Switching to Git
I resisted Git for a long time. It seemed a cultish thing with devout vocal followers and frequent mentions on Digg. I figured it would probably be a passing fad. I was wrong.
I drank the Kool-Aid and damn, it was tasty.
The first important thing to realize, especially when starting out and considering switching, is that Git works with existing Subversion repositories. That means the transition can be as simple as learning a few new commands, your repositories and servers don’t need to changing. Other team members don’t need to switch. If I had any other team members, this would be huge.
Of course, once you start using Git and see its potential, you’ll probably switch everything, convert your repositories and feel superior whenever you have to work with a Subversion hosted project.
Ultimately, Git is a revision control system and is fundamentally about preserving and protecting your working history. So feel free to experiment, it’s really hard to mess up.
It took me an afternoon to grasp the basic concepts of Git, or at least enough to use it in dumb-SVN mode. After about a week, I started to feel fairly comfortable.
I read a small mountain of weblog posts, documentation and the like, here are the ones I found most valuable:
- A tour of git: the basics
Carl Worth’s port of Bryan O’Sullivan’s Mercurial book - Learning git-svn in 5min
- HowTo: Use git for personal development when everyone else is using Subversion Part 1 and Part 2
- Using Git with Google Code Hosting
A good overview for working with any Subversion repository. - Bluish Coder: How to publish a Git repository Some good ideas about publishing repositories
- Git Quick Reference
- Fraser Speirs wrote this while considering switching from SVN to Git
- Git will eat Subversion’s Lunch by Bill Bumgarner
And definitely watch Linus Torvalds’ Google talk about Git. It won’t tell you how to use Git, but he’s funny and the talk worth seeing.
Getting Git
- Mac OS X Installation Binaries (other OS’s too)
- And of course, TextMate support: Git Bundle
While Git itself is easy to compile from source, getting the documentation manpages built on Mac OS X Leopard is a pain in the butt. I futzed around with it a little, but gave up halfway through installing a seemingly endless line of dependencies. The Mac binary installer works perfectly well and is kept up to date.

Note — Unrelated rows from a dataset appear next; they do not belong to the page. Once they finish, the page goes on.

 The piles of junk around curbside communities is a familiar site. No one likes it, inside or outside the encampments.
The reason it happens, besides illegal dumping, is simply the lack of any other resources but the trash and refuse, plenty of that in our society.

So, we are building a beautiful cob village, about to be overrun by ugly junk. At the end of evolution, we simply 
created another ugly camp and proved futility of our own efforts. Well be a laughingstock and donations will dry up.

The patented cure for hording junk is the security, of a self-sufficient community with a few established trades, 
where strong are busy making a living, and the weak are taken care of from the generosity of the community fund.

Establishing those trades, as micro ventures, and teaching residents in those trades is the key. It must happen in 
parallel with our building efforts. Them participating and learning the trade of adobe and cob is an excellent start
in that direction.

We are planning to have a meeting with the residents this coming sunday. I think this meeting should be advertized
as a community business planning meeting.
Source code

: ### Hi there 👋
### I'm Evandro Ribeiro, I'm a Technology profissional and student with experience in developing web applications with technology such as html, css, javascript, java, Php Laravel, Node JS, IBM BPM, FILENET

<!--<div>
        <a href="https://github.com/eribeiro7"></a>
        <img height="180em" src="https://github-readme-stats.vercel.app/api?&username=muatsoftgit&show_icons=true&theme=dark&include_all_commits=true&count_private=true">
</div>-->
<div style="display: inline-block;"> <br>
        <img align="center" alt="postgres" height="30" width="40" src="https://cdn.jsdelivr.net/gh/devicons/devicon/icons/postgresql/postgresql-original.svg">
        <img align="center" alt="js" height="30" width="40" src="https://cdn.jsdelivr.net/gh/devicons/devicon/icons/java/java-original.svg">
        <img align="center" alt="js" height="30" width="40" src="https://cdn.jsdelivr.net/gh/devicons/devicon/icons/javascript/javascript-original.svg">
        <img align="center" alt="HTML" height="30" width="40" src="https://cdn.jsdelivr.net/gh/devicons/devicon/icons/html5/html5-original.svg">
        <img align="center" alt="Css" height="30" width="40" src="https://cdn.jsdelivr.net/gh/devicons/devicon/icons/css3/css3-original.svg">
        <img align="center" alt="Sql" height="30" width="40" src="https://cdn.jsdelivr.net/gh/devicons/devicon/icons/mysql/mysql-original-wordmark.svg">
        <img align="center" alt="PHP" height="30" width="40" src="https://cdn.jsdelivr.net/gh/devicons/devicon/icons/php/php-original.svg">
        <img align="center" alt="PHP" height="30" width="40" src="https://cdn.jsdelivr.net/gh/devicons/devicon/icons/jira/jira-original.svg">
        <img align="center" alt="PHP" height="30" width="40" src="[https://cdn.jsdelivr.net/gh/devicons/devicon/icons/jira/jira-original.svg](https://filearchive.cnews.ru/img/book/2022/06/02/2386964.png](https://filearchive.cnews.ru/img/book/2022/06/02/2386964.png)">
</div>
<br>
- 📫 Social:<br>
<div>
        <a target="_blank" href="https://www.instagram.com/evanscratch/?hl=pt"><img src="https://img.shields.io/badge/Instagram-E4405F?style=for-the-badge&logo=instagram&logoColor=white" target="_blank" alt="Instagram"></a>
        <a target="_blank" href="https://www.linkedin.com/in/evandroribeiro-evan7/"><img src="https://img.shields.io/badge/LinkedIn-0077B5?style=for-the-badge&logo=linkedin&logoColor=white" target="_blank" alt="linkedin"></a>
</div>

I’d rather spend my time using Git than installing it.
Using Git
I was blown away by some of the stuff Git can do.
In the Google talk Linus pointed out how all SCM packages could do branching and branching wasn’t a problem. Merging was. Merging branches with Git is leprechauns and unicorns. It’s almost too easy. After a few days I found myself branching all over the place, constantly creating new branches to test any idea I was having. Folding those branches back in was almost always quick and painless.
Interactive line-by-line commits mean it’s possible to commit single lines from a file instead of the whole thing. This is great if you happen to go off on a bender and change a zillion different things between commits.
Cherry-picking is also great, and saved my butt when I created a pretzel of branch history. Using git-cherry-pick I was able to straighten out my history completely within Git using Git’s tools with no loss of work.
Conclusion
I started writing this post at the end of May, it’s now early July and I’ve been using Git for a few months with no regrets. The only time I hold my breath is when I’m pushing changes back to SVN, though it hasn’t glitched on me since early June. The speed and flexibility of Git are a constant pleasure to work with. The pain of merging branches, which used to take entire afternoons with SVN, has almost become an afterthought.